## What the exercise asks
Reproduce the entries beneath exactly, without their images.
BEGIN
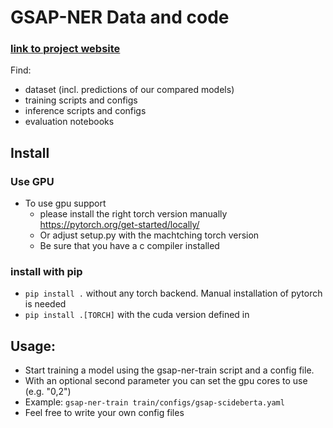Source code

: # GSAP-NER Data and code

### [link to project website](https://data.gesis.org/gsap/gsap-ner)

Find:
 * dataset (incl. predictions of our compared models)
 * training scripts and configs
 * inference scripts and configs
 * evaluation notebooks

## Install

### Use GPU
 * To use gpu support
   * please install the right torch version manually <https://pytorch.org/get-started/locally/>
   * Or adjust setup.py with the machtching torch version
   * Be sure that you have a c compiler installed

### install with pip
 * `pip install .` without any torch backend. Manual installation of pytorch is needed
 * `pip install .[TORCH]` with the cuda version defined in 

## Usage:
 * Start training a model using  the gsap-ner-train script and a config file.
 * With an optional second parameter you can set the gpu cores to use (e.g. "0,2")
 * Example: `gsap-ner-train train/configs/gsap-scideberta.yaml`
 * Feel free to write your own config files
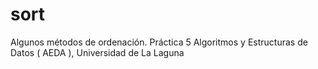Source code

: # sort
Algunos métodos de ordenación. Práctica 5 Algoritmos y Estructuras de Datos ( AEDA ), Universidad de La Laguna
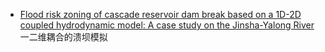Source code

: 
- [Flood risk zoning of cascade reservoir dam break based on a 1D-2D coupled hydrodynamic model: A case study on the Jinsha-Yalong River](https://www.sciencedirect.com/science/article/pii/S002216942400951X)  
    一二维耦合的溃坝模拟
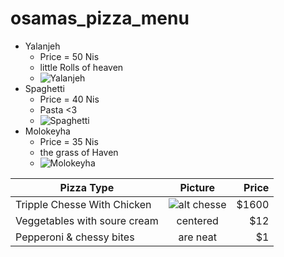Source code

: 
# osamas_pizza_menu

 - Yalanjeh
    + Price = 50 Nis
    + little Rolls of heaven
    + ![Yalanjeh](http://www.tareekaa.com/wp-content/uploads/2015/07/%D9%8A%D9%84%D9%86%D8%AC%D9%8A-%D9%88%D8%B1%D9%82-%D8%A7%D9%84%D8%B9%D9%86%D8%A8.jpg)
 - Spaghetti
    + Price = 40 Nis
    + Pasta <3
    + ![Spaghetti](https://barilla.azureedge.net/~/media/images/en_us/hero-images/spaghetti_v2.png)
 - Molokeyha
    + Price = 35 Nis
    + the grass of Haven
    + ![Molokeyha](http://nooun.net/img/article/banner/ed06d3ba5d8642259fdc2017240870f7.jpg)
    
| Pizza Type                     | Picture       | Price  |
| -------------                  |:-------------:| -----:|
| Tripple Chesse With Chicken    | ![alt chesse](http://slice.seriouseats.com/images/2012/05/20120524-0207712-pizza-hut-cheesy-bites-whole.jpg)| $1600 |
| Veggetables with soure cream   | centered      |   $12 |
| Pepperoni & chessy bites       | are neat       |    $1 |

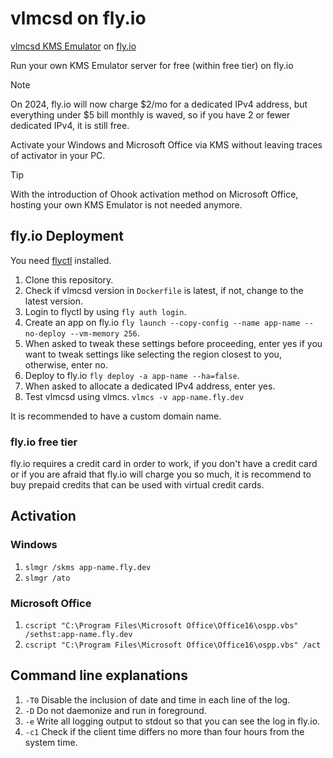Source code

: # vlmcsd on fly.io
[vlmcsd KMS Emulator](https://github.com/kkkgo/vlmcsd) on [fly.io](https://fly.io)

Run your own KMS Emulator server for free (within free tier) on fly.io

> [!NOTE]
> On 2024, fly.io will now charge $2/mo for a dedicated IPv4 address, but everything under $5 bill monthly is waved, so if you have 2 or fewer dedicated IPv4, it is still free.

Activate your Windows and Microsoft Office via KMS without leaving traces of activator in your PC.

> [!TIP]
> With the introduction of Ohook activation method on Microsoft Office, hosting your own KMS Emulator is not needed anymore.

## fly.io Deployment
You need [flyctl](https://github.com/superfly/flyctl) installed.

1. Clone this repository.
2. Check if vlmcsd version in `Dockerfile` is latest, if not, change to the latest version.
3. Login to flyctl by using `fly auth login`.
4. Create an app on fly.io `fly launch --copy-config --name app-name --no-deploy --vm-memory 256`.
5. When asked to tweak these settings before proceeding, enter yes if you want to tweak settings like selecting the region closest to you, otherwise, enter no.
6. Deploy to fly.io `fly deploy -a app-name --ha=false`.
7. When asked to allocate a dedicated IPv4 address, enter yes.
8. Test vlmcsd using vlmcs. `vlmcs -v app-name.fly.dev`

It is recommended to have a custom domain name.

### fly.io free tier
fly.io requires a credit card in order to work, if you don't have a credit card or if you are afraid that fly.io will charge you so much, it is recommend to buy prepaid credits that can be used with virtual credit cards.

## Activation
### Windows
1. `slmgr /skms app-name.fly.dev`
2. `slmgr /ato`

### Microsoft Office
1. `cscript "C:\Program Files\Microsoft Office\Office16\ospp.vbs" /sethst:app-name.fly.dev`
2. `cscript "C:\Program Files\Microsoft Office\Office16\ospp.vbs" /act`

## Command line explanations
1. `-T0` Disable the inclusion of date and time in each line of the log.
2. `-D` Do not daemonize and run in foreground.
3. `-e` Write all logging output to stdout so that you can see the log in fly.io.
4. `-c1` Check if the client time differs no more than four hours from the system time.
END
## Answer for the task
Source code

: # GSAP-NER Data and code

### [link to project website](https://data.gesis.org/gsap/gsap-ner)

Find:
 * dataset (incl. predictions of our compared models)
 * training scripts and configs
 * inference scripts and configs
 * evaluation notebooks

## Install

### Use GPU
 * To use gpu support
   * please install the right torch version manually <https://pytorch.org/get-started/locally/>
   * Or adjust setup.py with the machtching torch version
   * Be sure that you have a c compiler installed

### install with pip
 * `pip install .` without any torch backend. Manual installation of pytorch is needed
 * `pip install .[TORCH]` with the cuda version defined in 

## Usage:
 * Start training a model using  the gsap-ner-train script and a config file.
 * With an optional second parameter you can set the gpu cores to use (e.g. "0,2")
 * Example: `gsap-ner-train train/configs/gsap-scideberta.yaml`
 * Feel free to write your own config files
Source code

: # sort
Algunos métodos de ordenación. Práctica 5 Algoritmos y Estructuras de Datos ( AEDA ), Universidad de La Laguna
Source code

: 
- [Flood risk zoning of cascade reservoir dam break based on a 1D-2D coupled hydrodynamic model: A case study on the Jinsha-Yalong River](https://www.sciencedirect.com/science/article/pii/S002216942400951X)  
    一二维耦合的溃坝模拟
Source code

: 
# osamas_pizza_menu

 - Yalanjeh
    + Price = 50 Nis
    + little Rolls of heaven
    + ![Yalanjeh](http://www.tareekaa.com/wp-content/uploads/2015/07/%D9%8A%D9%84%D9%86%D8%AC%D9%8A-%D9%88%D8%B1%D9%82-%D8%A7%D9%84%D8%B9%D9%86%D8%A8.jpg)
 - Spaghetti
    + Price = 40 Nis
    + Pasta <3
    + ![Spaghetti](https://barilla.azureedge.net/~/media/images/en_us/hero-images/spaghetti_v2.png)
 - Molokeyha
    + Price = 35 Nis
    + the grass of Haven
    + ![Molokeyha](http://nooun.net/img/article/banner/ed06d3ba5d8642259fdc2017240870f7.jpg)
    
| Pizza Type                     | Picture       | Price  |
| -------------                  |:-------------:| -----:|
| Tripple Chesse With Chicken    | ![alt chesse](http://slice.seriouseats.com/images/2012/05/20120524-0207712-pizza-hut-cheesy-bites-whole.jpg)| $1600 |
| Veggetables with soure cream   | centered      |   $12 |
| Pepperoni & chessy bites       | are neat       |    $1 |

Source code

: # vlmcsd on fly.io
[vlmcsd KMS Emulator](https://github.com/kkkgo/vlmcsd) on [fly.io](https://fly.io)

Run your own KMS Emulator server for free (within free tier) on fly.io

> [!NOTE]
> On 2024, fly.io will now charge $2/mo for a dedicated IPv4 address, but everything under $5 bill monthly is waved, so if you have 2 or fewer dedicated IPv4, it is still free.

Activate your Windows and Microsoft Office via KMS without leaving traces of activator in your PC.

> [!TIP]
> With the introduction of Ohook activation method on Microsoft Office, hosting your own KMS Emulator is not needed anymore.

## fly.io Deployment
You need [flyctl](https://github.com/superfly/flyctl) installed.

1. Clone this repository.
2. Check if vlmcsd version in `Dockerfile` is latest, if not, change to the latest version.
3. Login to flyctl by using `fly auth login`.
4. Create an app on fly.io `fly launch --copy-config --name app-name --no-deploy --vm-memory 256`.
5. When asked to tweak these settings before proceeding, enter yes if you want to tweak settings like selecting the region closest to you, otherwise, enter no.
6. Deploy to fly.io `fly deploy -a app-name --ha=false`.
7. When asked to allocate a dedicated IPv4 address, enter yes.
8. Test vlmcsd using vlmcs. `vlmcs -v app-name.fly.dev`

It is recommended to have a custom domain name.

### fly.io free tier
fly.io requires a credit card in order to work, if you don't have a credit card or if you are afraid that fly.io will charge you so much, it is recommend to buy prepaid credits that can be used with virtual credit cards.

## Activation
### Windows
1. `slmgr /skms app-name.fly.dev`
2. `slmgr /ato`

### Microsoft Office
1. `cscript "C:\Program Files\Microsoft Office\Office16\ospp.vbs" /sethst:app-name.fly.dev`
2. `cscript "C:\Program Files\Microsoft Office\Office16\ospp.vbs" /act`

## Command line explanations
1. `-T0` Disable the inclusion of date and time in each line of the log.
2. `-D` Do not daemonize and run in foreground.
3. `-e` Write all logging output to stdout so that you can see the log in fly.io.
4. `-c1` Check if the client time differs no more than four hours from the system time.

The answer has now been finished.